[Exercise instructions] Copy each line from the entries that the word "baseline" appears in.
[Source records]
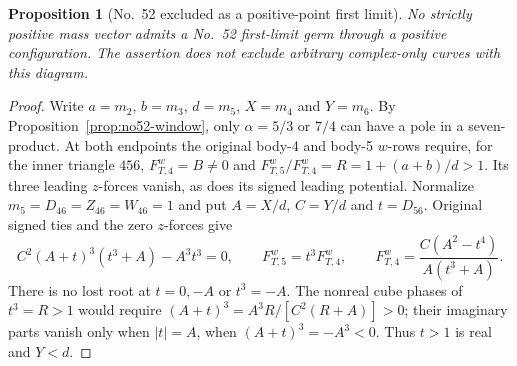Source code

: \documentclass[11pt]{amsart}
\newtheorem{proposition}[theorem]{Proposition}
\theoremstyle{remark}
\begin{document}
\begin{proposition}[No.~52 excluded as a positive-point first limit]\label{prop:no52-excluded}
No strictly positive mass vector admits a No.~52 first-limit germ through a positive configuration. The assertion does not exclude arbitrary complex-only curves with this diagram.
\end{proposition}
\begin{proof}
Write $a=m_2$, $b=m_3$, $d=m_5$, $X=m_4$ and $Y=m_6$. By Proposition~\ref{prop:no52-window}, only $\alpha=5/3$ or $7/4$ can have a pole in a seven-product. At both endpoints the original body-4 and body-5 $w$-rows require, for the inner triangle $456$, $F^w_{T,4}=B\ne0$ and $F^w_{T,5}/F^w_{T,4}=R=1+(a+b)/d>1$. Its three leading $z$-forces vanish, as does its signed leading potential. Normalize $m_5=D_{46}=Z_{46}=W_{46}=1$ and put $A=X/d$, $C=Y/d$ and $t=D_{56}$. Original signed ties and the zero $z$-forces give
\begin{equation}\label{eq:no52-inner-shape}
C^2(A+t)^3(t^3+A)-A^3t^3=0,\qquad F^w_{T,5}=t^3F^w_{T,4},\qquad F^w_{T,4}=\frac{C(A^2-t^4)}{A(t^3+A)}.
\end{equation}
There is no lost root at $t=0,-A$ or $t^3=-A$. The nonreal cube phases of $t^3=R>1$ would require $(A+t)^3=A^3R/[C^2(R+A)] >0$; their imaginary parts vanish only when $|t|=A$, when $(A+t)^3=-A^3<0$. Thus $t>1$ is real and $Y<d$.


\end{proof}
\end{document}
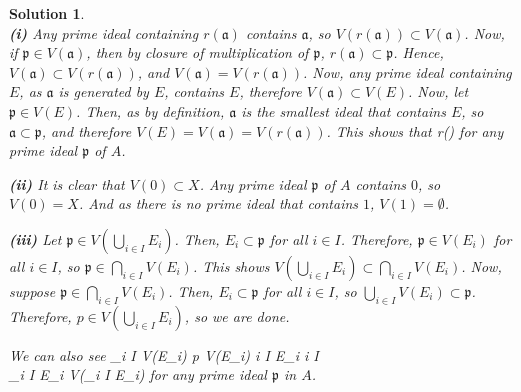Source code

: \documentclass[11pt]{article}
\theoremstyle{plain}
\def\eQb#1\eQe{\begin{eqnarray*}#1\end{eqnarray*}}
\theoremstyle{quest}
\newtheorem*{solution}{Solution}
\begin{document}
\begin{solution} \hfill \\
\textbf{(i)} Any prime ideal containing $r(\mathfrak{a})$ contains $\mathfrak{a}$,
so $V(r(\mathfrak{a})) \subset V(\mathfrak{a})$. Now, if $\mathfrak{p} \in 
V(\mathfrak{a})$, then by closure of multiplication of $\mathfrak{p}$, $r(\mathfrak{a}) 
\subset \mathfrak{p}$. Hence, $V(\mathfrak{a}) \subset V(r(\mathfrak{a}))$, and
$V(\mathfrak{a}) = V(r(\mathfrak{a}))$. Now, any prime ideal containing $E$,
as $\mathfrak{a}$ is generated by $E$, contains $E$, therefore $V(\mathfrak{a}) 
\subset V(E)$. Now, let $\mathfrak{p} \in V(E)$. Then, as by definition, $\mathfrak{a}$
is the smallest ideal that contains $E$, so $\mathfrak{a} \subset \mathfrak{p}$, 
and therefore $V(E) = V(\mathfrak{a}) = V(r(\mathfrak{a}))$. This shows that
\eQb
E \subset {} \iff {} \subset {} \iff 
r() \subset {}
\eQe
for any prime ideal $\mathfrak{p}$ of $A$. \\  

\smallskip 

\noindent \textbf{(ii)} It is clear that $V(0) \subset X$. Any prime ideal $\mathfrak{p}$
of $A$ contains $0$, so $V(0) = X$. And as there is no prime ideal that contains
$1$, $V(1) = \emptyset$.  \\


\smallskip

\noindent \textbf{(iii)} Let $\mathfrak{p} \in V(\bigcup_{i \in I} E_i)$. Then,
$E_i \subset \mathfrak{p}$ for all $i \in I$. Therefore,
$\mathfrak{p} \in V(E_i)$ for all $i \in I$, so $\mathfrak{p} \in \bigcap_{i \in I}
V(E_i)$. This shows $V(\bigcup_{i \in I} E_i ) \subset \bigcap_{i \in I} 
V(E_i)$. Now, suppose $\mathfrak{p} \in \bigcap_{i \in I} V(E_i)$. Then,  
$E_i \subset \mathfrak{p}$ for all $i \in I$, so $\bigcup_{i \in I} V(E_i) 
\subset \mathfrak{p}$. Therefore, $p \in V(\bigcup_{i \in I} E_i)$, so we are done. \\

\smallskip

\noindent We can also see
\eQb
\mathfrak{p} \in \bigcap_{i \in I} V(E_i) \iff p \in V(E_i) \>\>\> \forall i \in I
\iff E_i \subset {} \>\>\> \forall i \in I \\
\iff \bigcup_{i \in I} E_i \subset {} \iff {} \in 
V(\bigcup_{i \in I} E_i) 
\eQe 
for any prime ideal $\mathfrak{p}$ in $A$. 

\smallskip


\end{solution}
\end{document}
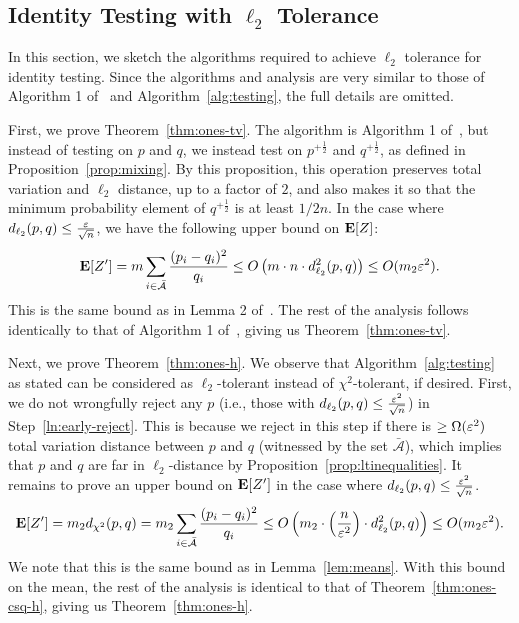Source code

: \subsection{Identity Testing with $\ell_2$ Tolerance}
\label{sec:id-lt}
In this section, we sketch the algorithms required to achieve $\ell_2$ tolerance for identity testing.
Since the algorithms and analysis are very similar to those of Algorithm 1 of~\cite{AcharyaDK15} and Algorithm~\ref{alg:testing}, the full details are omitted.

First, we prove Theorem~\ref{thm:ones-tv}.
The algorithm is Algorithm 1 of~\cite{AcharyaDK15}, but instead of testing on $p$ and $q$, we instead test on $p^{+\frac12}$ and $q^{+\frac12}$, as defined in Proposition~\ref{prop:mixing}.
By this proposition, this operation preserves total variation and $\ell_2$ distance, up to a factor of $2$, and also makes it so that the minimum probability element of $q^{+\frac12}$ is at least $1/2n$. 
In the case where $d_{\ell_2}(p,q) \leq \frac{\varepsilon}{\sqrt{n}}$, we have the following upper bound on $\mbox{\bf E}[Z]$:
$$\mbox{\bf E}[Z'] = m \sum_{i \in \mathcal{\bar A}} \frac{(p_i - q_i)^2}{q_i} \leq O\left( m \cdot n \cdot d_{\ell_2}^2(p,q)\right) \leq O(m_2 \varepsilon^2).$$
This is the same bound as in Lemma 2 of~\cite{AcharyaDK15}.
The rest of the analysis follows identically to that of Algorithm 1 of~\cite{AcharyaDK15}, giving us Theorem~\ref{thm:ones-tv}.

Next, we prove Theorem~\ref{thm:ones-h}.
We observe that Algorithm~\ref{alg:testing} as stated can be considered as $\ell_2$-tolerant instead of $\chi^2$-tolerant, if desired.
First, we do not wrongfully reject any $p$ (i.e., those with $d_{\ell_2}(p,q) \leq \frac{\varepsilon^2}{\sqrt{n}}$) in Step~\ref{ln:early-reject}.
This is because we reject in this step if there is $\geq \Omega(\varepsilon^2)$ total variation distance between $p$ and $q$ (witnessed by the set $\mathcal{\bar A}$), which implies that $p$ and $q$ are far in $\ell_2$-distance by Proposition~\ref{prop:ltinequalities}.
It remains to prove an upper bound on $\mbox{\bf E}[Z']$ in the case where $d_{\ell_2}(p,q) \leq \frac{\varepsilon^2}{\sqrt{n}}$.
$$\mbox{\bf E}[Z'] = m_2 d_{\chi^2}(p,q) = m_2 \sum_{i \in \mathcal{\bar A}} \frac{(p_i - q_i)^2}{q_i} \leq O\left( m_2 \cdot \left(\frac{n}{\varepsilon^2}\right)\cdot d_{\ell_2}^2(p,q)\right) \leq O(m_2 \varepsilon^2).$$
We note that this is the same bound as in Lemma~\ref{lem:means}.
With this bound on the mean, the rest of the analysis is identical to that of Theorem~\ref{thm:ones-csq-h}, giving us Theorem~\ref{thm:ones-h}.
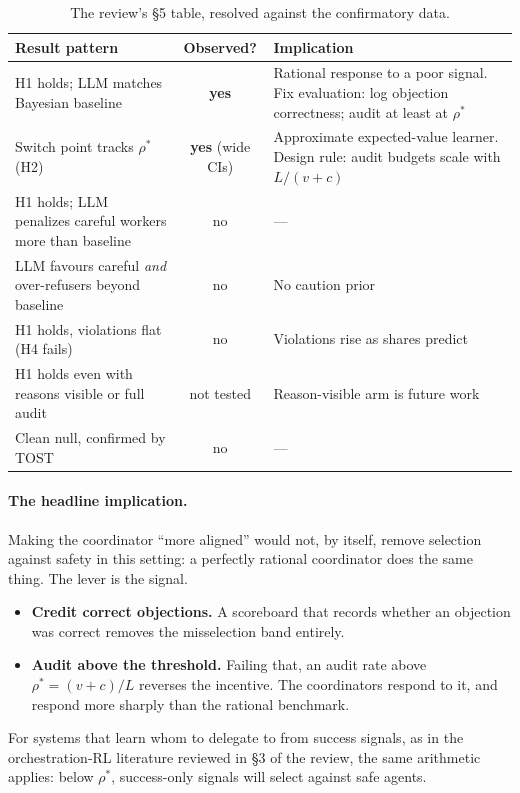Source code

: \documentclass[11pt,a4paper]{article}
\newcommand{\rhostar}{\rho^{*}}
\begin{document}
\begin{table}[h]
\centering\small
\caption{The review's \S5 table, resolved against the confirmatory data.}
\label{tab:implications}
\begin{tabularx}{\linewidth}{>{\raggedright\arraybackslash}p{4.2cm}cX}
\toprule
Result pattern & Observed? & Implication \\
\midrule
H1 holds; LLM matches Bayesian baseline & \textbf{yes} & Rational response to a poor signal. Fix evaluation: log objection correctness; audit at least at $\rhostar$ \\
Switch point tracks $\rhostar$ (H2) & \textbf{yes} (wide CIs) & Approximate expected-value learner. Design rule: audit budgets scale with $L/(v+c)$ \\
H1 holds; LLM penalizes careful workers more than baseline & no & --- \\
LLM favours careful \emph{and} over-refusers beyond baseline & no & No caution prior \\
H1 holds, violations flat (H4 fails) & no & Violations rise as shares predict \\
H1 holds even with reasons visible or full audit & not tested & Reason-visible arm is future work \\
Clean null, confirmed by TOST & no & --- \\
\bottomrule
\end{tabularx}
\end{table}

\paragraph{The headline implication.} Making the coordinator ``more aligned'' would not, by itself, remove selection against safety in this setting: a perfectly rational coordinator does the same thing. The lever is the signal.
\begin{itemize}
  \item \textbf{Credit correct objections.} A scoreboard that records whether an objection was correct removes the misselection band entirely.
  \item \textbf{Audit above the threshold.} Failing that, an audit rate above $\rhostar=(v+c)/L$ reverses the incentive. The coordinators respond to it, and respond more sharply than the rational benchmark.
\end{itemize}
For systems that learn whom to delegate to from success signals, as in the orchestration-RL literature reviewed in \S3 of the review, the same arithmetic applies: below $\rhostar$, success-only signals will select against safe agents.
\end{document}
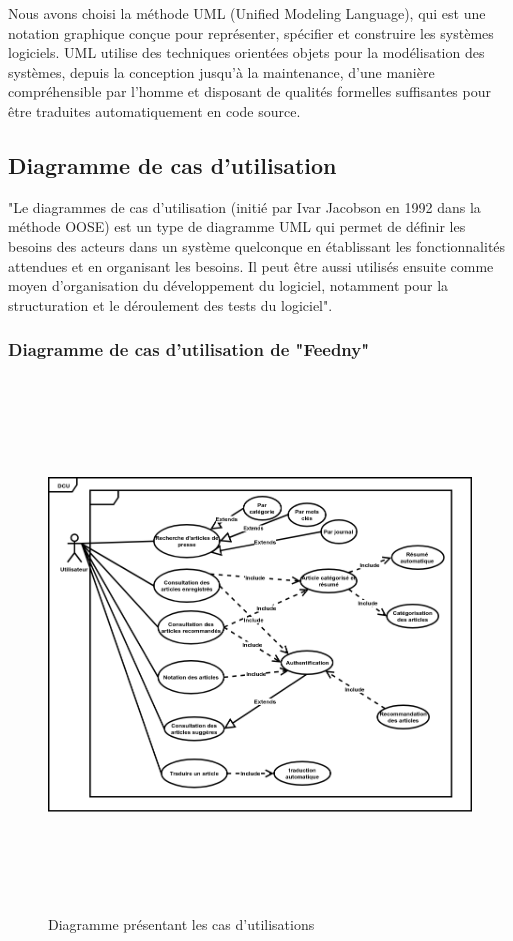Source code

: Nous avons choisi la méthode UML (Unified Modeling Language), qui est une notation graphique conçue pour représenter, spécifier et construire les systèmes logiciels. UML utilise des techniques orientées objets pour la modélisation des systèmes, depuis la conception jusqu'à la maintenance, d'une manière compréhensible par l'homme et disposant de qualités formelles suffisantes pour être traduites automatiquement en code source.\cite{UML}

\subsection{Diagramme de cas d'utilisation}
"Le diagrammes de cas d'utilisation (initié par Ivar Jacobson en 1992 dans la méthode OOSE) est un type de diagramme UML qui permet de définir les besoins des acteurs dans un système quelconque en établissant les fonctionnalités attendues et en organisant les besoins. Il peut être aussi utilisés ensuite comme moyen d'organisation du développement du logiciel, notamment pour la structuration et le déroulement des tests du logiciel".\cite{UML}

\subsubsection{Diagramme de cas d'utilisation de "Feedny"}
\begin{figure}[H]
    \centering
    \includegraphics[height=400pt,width=350pt]{img/chapter3/diagcasdutilisation.png}
    \caption{Diagramme présentant les cas d'utilisations}
\end{figure}

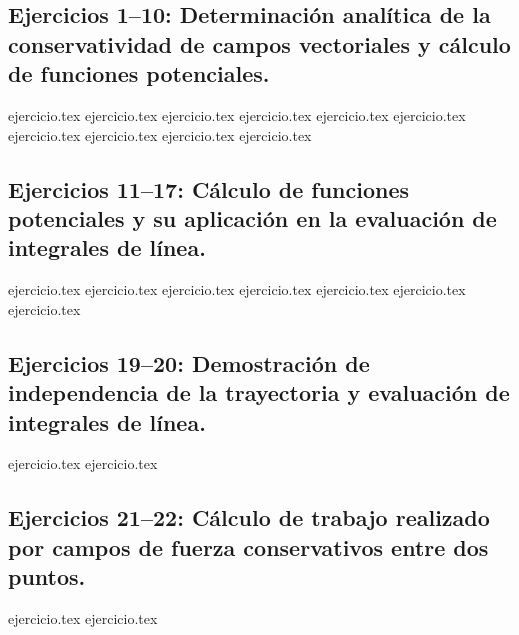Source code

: 
\subsection*{Ejercicios 1--10: Determinación analítica de la conservatividad de campos vectoriales y cálculo de funciones potenciales.}
\begin{enumerate}
    {ejercicio.tex}
    {ejercicio.tex}
    {ejercicio.tex}
    {ejercicio.tex}
    {ejercicio.tex}
    {ejercicio.tex}
    {ejercicio.tex}
    {ejercicio.tex}
    {ejercicio.tex}
    {ejercicio.tex}
\end{enumerate}

\subsection*{Ejercicios 11--17: Cálculo de funciones potenciales y su aplicación en la evaluación de integrales de línea.}
\begin{enumerate}
    \setcounter{enumi}{10}
    {ejercicio.tex}
    {ejercicio.tex}
    {ejercicio.tex}
    {ejercicio.tex}
    {ejercicio.tex}
    {ejercicio.tex}
    {ejercicio.tex}
\end{enumerate}

\subsection*{Ejercicios 19--20: Demostración de independencia de la trayectoria y evaluación de integrales de línea.}
\begin{enumerate}
    \setcounter{enumi}{18}
    {ejercicio.tex}
    {ejercicio.tex}
\end{enumerate}

\subsection*{Ejercicios 21--22: Cálculo de trabajo realizado por campos de fuerza conservativos entre dos puntos.}
\begin{enumerate}
    \setcounter{enumi}{20}
    {ejercicio.tex}
    {ejercicio.tex}
\end{enumerate}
[/Source records]
[Solution to this task]
H1 holds; LLM matches Bayesian baseline & \textbf{yes} & Rational response to a poor signal. Fix evaluation: log objection correctness; audit at least at $\rhostar$ \\
H1 holds; LLM penalizes careful workers more than baseline & no & --- \\
LLM favours careful \emph{and} over-refusers beyond baseline & no & No caution prior \\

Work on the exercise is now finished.